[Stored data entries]
========================================

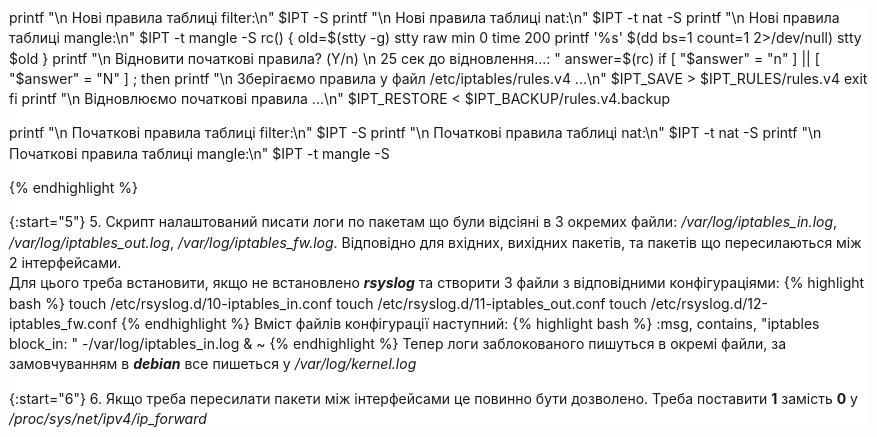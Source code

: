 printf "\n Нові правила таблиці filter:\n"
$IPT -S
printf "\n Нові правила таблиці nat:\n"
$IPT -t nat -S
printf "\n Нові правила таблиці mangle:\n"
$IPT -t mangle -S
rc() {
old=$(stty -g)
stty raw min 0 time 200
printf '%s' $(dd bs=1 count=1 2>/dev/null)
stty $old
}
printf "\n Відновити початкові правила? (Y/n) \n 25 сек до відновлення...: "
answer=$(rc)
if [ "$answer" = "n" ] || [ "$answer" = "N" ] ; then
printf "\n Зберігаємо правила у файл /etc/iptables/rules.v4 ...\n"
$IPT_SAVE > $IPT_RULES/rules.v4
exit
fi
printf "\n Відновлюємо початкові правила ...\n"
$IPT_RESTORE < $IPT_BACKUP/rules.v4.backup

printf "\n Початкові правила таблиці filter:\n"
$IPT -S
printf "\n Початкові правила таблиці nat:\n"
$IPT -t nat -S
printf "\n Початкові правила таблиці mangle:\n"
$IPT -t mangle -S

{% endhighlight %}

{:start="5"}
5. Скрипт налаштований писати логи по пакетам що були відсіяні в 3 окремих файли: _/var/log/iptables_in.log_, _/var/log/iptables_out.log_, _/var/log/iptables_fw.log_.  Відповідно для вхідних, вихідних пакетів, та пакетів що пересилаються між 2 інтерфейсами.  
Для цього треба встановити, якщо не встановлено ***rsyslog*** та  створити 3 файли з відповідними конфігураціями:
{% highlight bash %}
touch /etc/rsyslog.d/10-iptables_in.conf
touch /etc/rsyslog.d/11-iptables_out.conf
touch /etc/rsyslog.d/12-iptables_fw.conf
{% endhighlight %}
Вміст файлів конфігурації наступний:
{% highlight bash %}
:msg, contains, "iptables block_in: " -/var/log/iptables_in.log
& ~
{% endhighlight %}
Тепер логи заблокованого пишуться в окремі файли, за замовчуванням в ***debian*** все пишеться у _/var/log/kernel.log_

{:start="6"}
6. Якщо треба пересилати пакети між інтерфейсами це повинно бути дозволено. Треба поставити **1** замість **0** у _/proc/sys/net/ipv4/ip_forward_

========================================

= Directions =
Produce an exact copy of each line of data, skipping embedded images.

= Response to the exercise =
Source code

: printf "\n Нові правила таблиці filter:\n"
$IPT -S
printf "\n Нові правила таблиці nat:\n"
$IPT -t nat -S
printf "\n Нові правила таблиці mangle:\n"
$IPT -t mangle -S
rc() {
old=$(stty -g)
stty raw min 0 time 200
printf '%s' $(dd bs=1 count=1 2>/dev/null)
stty $old
}
printf "\n Відновити початкові правила? (Y/n) \n 25 сек до відновлення...: "
answer=$(rc)
if [ "$answer" = "n" ] || [ "$answer" = "N" ] ; then
printf "\n Зберігаємо правила у файл /etc/iptables/rules.v4 ...\n"
$IPT_SAVE > $IPT_RULES/rules.v4
exit
fi
printf "\n Відновлюємо початкові правила ...\n"
$IPT_RESTORE < $IPT_BACKUP/rules.v4.backup

printf "\n Початкові правила таблиці filter:\n"
$IPT -S
printf "\n Початкові правила таблиці nat:\n"
$IPT -t nat -S
printf "\n Початкові правила таблиці mangle:\n"
$IPT -t mangle -S

{% endhighlight %}

{:start="5"}
5. Скрипт налаштований писати логи по пакетам що були відсіяні в 3 окремих файли: _/var/log/iptables_in.log_, _/var/log/iptables_out.log_, _/var/log/iptables_fw.log_.  Відповідно для вхідних, вихідних пакетів, та пакетів що пересилаються між 2 інтерфейсами.  
Для цього треба встановити, якщо не встановлено ***rsyslog*** та  створити 3 файли з відповідними конфігураціями:
{% highlight bash %}
touch /etc/rsyslog.d/10-iptables_in.conf
touch /etc/rsyslog.d/11-iptables_out.conf
touch /etc/rsyslog.d/12-iptables_fw.conf
{% endhighlight %}
Вміст файлів конфігурації наступний:
{% highlight bash %}
:msg, contains, "iptables block_in: " -/var/log/iptables_in.log
& ~
{% endhighlight %}
Тепер логи заблокованого пишуться в окремі файли, за замовчуванням в ***debian*** все пишеться у _/var/log/kernel.log_

{:start="6"}
6. Якщо треба пересилати пакети між інтерфейсами це повинно бути дозволено. Треба поставити **1** замість **0** у _/proc/sys/net/ipv4/ip_forward_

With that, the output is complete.